### EXERCISE BRIEF
Print the records exactly. Miss nothing.

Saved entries
•••••

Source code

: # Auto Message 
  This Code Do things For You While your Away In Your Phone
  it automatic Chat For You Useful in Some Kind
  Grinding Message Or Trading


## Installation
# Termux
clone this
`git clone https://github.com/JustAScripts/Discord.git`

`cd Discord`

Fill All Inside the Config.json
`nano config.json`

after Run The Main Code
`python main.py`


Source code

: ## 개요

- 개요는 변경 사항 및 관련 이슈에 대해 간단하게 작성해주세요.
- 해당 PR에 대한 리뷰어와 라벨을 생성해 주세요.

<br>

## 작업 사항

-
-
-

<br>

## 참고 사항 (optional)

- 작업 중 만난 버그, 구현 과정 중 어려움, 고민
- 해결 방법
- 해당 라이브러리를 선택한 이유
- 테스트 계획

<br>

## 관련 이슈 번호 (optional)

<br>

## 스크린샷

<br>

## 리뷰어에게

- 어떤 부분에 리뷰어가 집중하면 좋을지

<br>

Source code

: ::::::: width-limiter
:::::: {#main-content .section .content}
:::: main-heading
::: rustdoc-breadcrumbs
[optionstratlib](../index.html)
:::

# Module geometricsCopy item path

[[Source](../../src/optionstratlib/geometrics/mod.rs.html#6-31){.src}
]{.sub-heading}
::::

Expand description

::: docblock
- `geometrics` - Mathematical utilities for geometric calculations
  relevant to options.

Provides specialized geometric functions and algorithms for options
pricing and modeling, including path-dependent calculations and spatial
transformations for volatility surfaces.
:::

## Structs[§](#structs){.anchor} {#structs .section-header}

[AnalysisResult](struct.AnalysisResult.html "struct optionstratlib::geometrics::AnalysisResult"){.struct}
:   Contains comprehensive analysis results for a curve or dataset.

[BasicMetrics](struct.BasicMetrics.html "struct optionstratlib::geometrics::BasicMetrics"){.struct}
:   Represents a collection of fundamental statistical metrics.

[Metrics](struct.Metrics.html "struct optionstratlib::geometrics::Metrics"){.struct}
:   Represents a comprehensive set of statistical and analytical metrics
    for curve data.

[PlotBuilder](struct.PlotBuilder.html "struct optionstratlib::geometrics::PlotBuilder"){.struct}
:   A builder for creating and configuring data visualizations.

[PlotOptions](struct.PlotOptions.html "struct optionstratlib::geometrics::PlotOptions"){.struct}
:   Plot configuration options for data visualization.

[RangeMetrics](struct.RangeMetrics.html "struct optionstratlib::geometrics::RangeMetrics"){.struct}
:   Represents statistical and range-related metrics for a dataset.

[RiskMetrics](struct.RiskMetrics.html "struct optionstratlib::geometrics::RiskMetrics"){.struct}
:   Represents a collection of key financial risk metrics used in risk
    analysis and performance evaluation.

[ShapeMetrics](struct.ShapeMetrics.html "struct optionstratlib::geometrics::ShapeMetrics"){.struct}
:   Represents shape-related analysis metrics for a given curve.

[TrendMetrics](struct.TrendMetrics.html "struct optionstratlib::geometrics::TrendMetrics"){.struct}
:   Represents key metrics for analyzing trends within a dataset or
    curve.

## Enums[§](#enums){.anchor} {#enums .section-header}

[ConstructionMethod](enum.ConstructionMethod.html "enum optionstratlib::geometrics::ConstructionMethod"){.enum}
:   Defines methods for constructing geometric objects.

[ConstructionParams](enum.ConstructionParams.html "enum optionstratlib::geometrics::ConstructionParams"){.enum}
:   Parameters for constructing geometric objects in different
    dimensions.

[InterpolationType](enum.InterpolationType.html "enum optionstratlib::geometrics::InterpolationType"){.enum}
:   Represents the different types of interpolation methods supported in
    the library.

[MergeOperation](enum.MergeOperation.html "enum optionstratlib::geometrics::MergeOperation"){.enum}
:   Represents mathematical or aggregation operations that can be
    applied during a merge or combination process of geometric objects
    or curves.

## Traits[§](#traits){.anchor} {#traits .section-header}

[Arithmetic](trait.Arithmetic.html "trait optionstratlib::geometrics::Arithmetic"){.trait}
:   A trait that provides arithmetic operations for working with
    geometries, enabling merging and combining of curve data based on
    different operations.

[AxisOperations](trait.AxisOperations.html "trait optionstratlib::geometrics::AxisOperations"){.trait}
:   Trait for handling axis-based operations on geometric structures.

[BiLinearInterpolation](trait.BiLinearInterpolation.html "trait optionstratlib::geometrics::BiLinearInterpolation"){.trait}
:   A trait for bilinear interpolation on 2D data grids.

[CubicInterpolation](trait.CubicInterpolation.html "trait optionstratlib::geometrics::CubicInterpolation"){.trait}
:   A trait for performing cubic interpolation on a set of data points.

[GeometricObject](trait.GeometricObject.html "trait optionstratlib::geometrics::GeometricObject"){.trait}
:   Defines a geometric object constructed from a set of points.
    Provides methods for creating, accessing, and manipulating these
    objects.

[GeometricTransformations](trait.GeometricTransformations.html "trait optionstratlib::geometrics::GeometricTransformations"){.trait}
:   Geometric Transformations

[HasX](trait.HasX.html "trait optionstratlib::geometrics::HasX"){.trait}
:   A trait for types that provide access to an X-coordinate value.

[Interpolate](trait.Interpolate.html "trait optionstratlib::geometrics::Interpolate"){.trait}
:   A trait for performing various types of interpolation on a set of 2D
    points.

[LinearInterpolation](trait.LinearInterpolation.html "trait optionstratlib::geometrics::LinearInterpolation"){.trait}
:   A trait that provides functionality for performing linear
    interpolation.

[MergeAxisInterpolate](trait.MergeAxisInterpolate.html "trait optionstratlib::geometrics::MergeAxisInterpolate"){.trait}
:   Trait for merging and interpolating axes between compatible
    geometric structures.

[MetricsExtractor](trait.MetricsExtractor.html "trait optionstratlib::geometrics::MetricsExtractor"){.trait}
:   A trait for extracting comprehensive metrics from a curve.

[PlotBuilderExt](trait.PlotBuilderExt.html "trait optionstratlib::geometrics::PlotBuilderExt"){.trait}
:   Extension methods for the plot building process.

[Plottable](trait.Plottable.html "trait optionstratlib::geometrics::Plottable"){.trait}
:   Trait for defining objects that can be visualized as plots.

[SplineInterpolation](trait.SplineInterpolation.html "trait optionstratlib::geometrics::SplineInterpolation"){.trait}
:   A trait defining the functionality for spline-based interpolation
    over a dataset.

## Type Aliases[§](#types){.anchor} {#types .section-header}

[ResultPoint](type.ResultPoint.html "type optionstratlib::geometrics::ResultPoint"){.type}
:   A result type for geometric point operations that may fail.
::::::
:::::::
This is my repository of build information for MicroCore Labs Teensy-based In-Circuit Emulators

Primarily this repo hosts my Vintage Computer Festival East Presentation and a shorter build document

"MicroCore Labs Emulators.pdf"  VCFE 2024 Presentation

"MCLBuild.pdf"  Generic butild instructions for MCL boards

•••••

### RESPONSE
Source code

: # Auto Message 
  This Code Do things For You While your Away In Your Phone
  it automatic Chat For You Useful in Some Kind
  Grinding Message Or Trading


## Installation
# Termux
clone this
`git clone https://github.com/JustAScripts/Discord.git`

`cd Discord`

Fill All Inside the Config.json
`nano config.json`

after Run The Main Code
`python main.py`


Source code

: ## 개요

- 개요는 변경 사항 및 관련 이슈에 대해 간단하게 작성해주세요.
- 해당 PR에 대한 리뷰어와 라벨을 생성해 주세요.

<br>

## 작업 사항

-
-
-

<br>

## 참고 사항 (optional)

- 작업 중 만난 버그, 구현 과정 중 어려움, 고민
- 해결 방법
- 해당 라이브러리를 선택한 이유
- 테스트 계획

<br>

## 관련 이슈 번호 (optional)

<br>

## 스크린샷

<br>

## 리뷰어에게

- 어떤 부분에 리뷰어가 집중하면 좋을지

<br>

Source code

: ::::::: width-limiter
:::::: {#main-content .section .content}
:::: main-heading
::: rustdoc-breadcrumbs
[optionstratlib](../index.html)
:::

# Module geometricsCopy item path

[[Source](../../src/optionstratlib/geometrics/mod.rs.html#6-31){.src}
]{.sub-heading}
::::

Expand description

::: docblock
- `geometrics` - Mathematical utilities for geometric calculations
  relevant to options.

Provides specialized geometric functions and algorithms for options
pricing and modeling, including path-dependent calculations and spatial
transformations for volatility surfaces.
:::

## Structs[§](#structs){.anchor} {#structs .section-header}

[AnalysisResult](struct.AnalysisResult.html "struct optionstratlib::geometrics::AnalysisResult"){.struct}
:   Contains comprehensive analysis results for a curve or dataset.

[BasicMetrics](struct.BasicMetrics.html "struct optionstratlib::geometrics::BasicMetrics"){.struct}
:   Represents a collection of fundamental statistical metrics.

[Metrics](struct.Metrics.html "struct optionstratlib::geometrics::Metrics"){.struct}
:   Represents a comprehensive set of statistical and analytical metrics
    for curve data.

[PlotBuilder](struct.PlotBuilder.html "struct optionstratlib::geometrics::PlotBuilder"){.struct}
:   A builder for creating and configuring data visualizations.

[PlotOptions](struct.PlotOptions.html "struct optionstratlib::geometrics::PlotOptions"){.struct}
:   Plot configuration options for data visualization.

[RangeMetrics](struct.RangeMetrics.html "struct optionstratlib::geometrics::RangeMetrics"){.struct}
:   Represents statistical and range-related metrics for a dataset.

[RiskMetrics](struct.RiskMetrics.html "struct optionstratlib::geometrics::RiskMetrics"){.struct}
:   Represents a collection of key financial risk metrics used in risk
    analysis and performance evaluation.

[ShapeMetrics](struct.ShapeMetrics.html "struct optionstratlib::geometrics::ShapeMetrics"){.struct}
:   Represents shape-related analysis metrics for a given curve.

[TrendMetrics](struct.TrendMetrics.html "struct optionstratlib::geometrics::TrendMetrics"){.struct}
:   Represents key metrics for analyzing trends within a dataset or
    curve.

## Enums[§](#enums){.anchor} {#enums .section-header}

[ConstructionMethod](enum.ConstructionMethod.html "enum optionstratlib::geometrics::ConstructionMethod"){.enum}
:   Defines methods for constructing geometric objects.

[ConstructionParams](enum.ConstructionParams.html "enum optionstratlib::geometrics::ConstructionParams"){.enum}
:   Parameters for constructing geometric objects in different
    dimensions.

[InterpolationType](enum.InterpolationType.html "enum optionstratlib::geometrics::InterpolationType"){.enum}
:   Represents the different types of interpolation methods supported in
    the library.

[MergeOperation](enum.MergeOperation.html "enum optionstratlib::geometrics::MergeOperation"){.enum}
:   Represents mathematical or aggregation operations that can be
    applied during a merge or combination process of geometric objects
    or curves.

## Traits[§](#traits){.anchor} {#traits .section-header}

[Arithmetic](trait.Arithmetic.html "trait optionstratlib::geometrics::Arithmetic"){.trait}
:   A trait that provides arithmetic operations for working with
    geometries, enabling merging and combining of curve data based on
    different operations.

[AxisOperations](trait.AxisOperations.html "trait optionstratlib::geometrics::AxisOperations"){.trait}
:   Trait for handling axis-based operations on geometric structures.

[BiLinearInterpolation](trait.BiLinearInterpolation.html "trait optionstratlib::geometrics::BiLinearInterpolation"){.trait}
:   A trait for bilinear interpolation on 2D data grids.

[CubicInterpolation](trait.CubicInterpolation.html "trait optionstratlib::geometrics::CubicInterpolation"){.trait}
:   A trait for performing cubic interpolation on a set of data points.

[GeometricObject](trait.GeometricObject.html "trait optionstratlib::geometrics::GeometricObject"){.trait}
:   Defines a geometric object constructed from a set of points.
    Provides methods for creating, accessing, and manipulating these
    objects.

[GeometricTransformations](trait.GeometricTransformations.html "trait optionstratlib::geometrics::GeometricTransformations"){.trait}
:   Geometric Transformations

[HasX](trait.HasX.html "trait optionstratlib::geometrics::HasX"){.trait}
:   A trait for types that provide access to an X-coordinate value.

[Interpolate](trait.Interpolate.html "trait optionstratlib::geometrics::Interpolate"){.trait}
:   A trait for performing various types of interpolation on a set of 2D
    points.

[LinearInterpolation](trait.LinearInterpolation.html "trait optionstratlib::geometrics::LinearInterpolation"){.trait}
:   A trait that provides functionality for performing linear
    interpolation.

[MergeAxisInterpolate](trait.MergeAxisInterpolate.html "trait optionstratlib::geometrics::MergeAxisInterpolate"){.trait}
:   Trait for merging and interpolating axes between compatible
    geometric structures.

[MetricsExtractor](trait.MetricsExtractor.html "trait optionstratlib::geometrics::MetricsExtractor"){.trait}
:   A trait for extracting comprehensive metrics from a curve.

[PlotBuilderExt](trait.PlotBuilderExt.html "trait optionstratlib::geometrics::PlotBuilderExt"){.trait}
:   Extension methods for the plot building process.

[Plottable](trait.Plottable.html "trait optionstratlib::geometrics::Plottable"){.trait}
:   Trait for defining objects that can be visualized as plots.

[SplineInterpolation](trait.SplineInterpolation.html "trait optionstratlib::geometrics::SplineInterpolation"){.trait}
:   A trait defining the functionality for spline-based interpolation
    over a dataset.

## Type Aliases[§](#types){.anchor} {#types .section-header}

[ResultPoint](type.ResultPoint.html "type optionstratlib::geometrics::ResultPoint"){.type}
:   A result type for geometric point operations that may fail.
::::::
:::::::
This is my repository of build information for MicroCore Labs Teensy-based In-Circuit Emulators

Primarily this repo hosts my Vintage Computer Festival East Presentation and a shorter build document

"MicroCore Labs Emulators.pdf"  VCFE 2024 Presentation

"MCLBuild.pdf"  Generic butild instructions for MCL boards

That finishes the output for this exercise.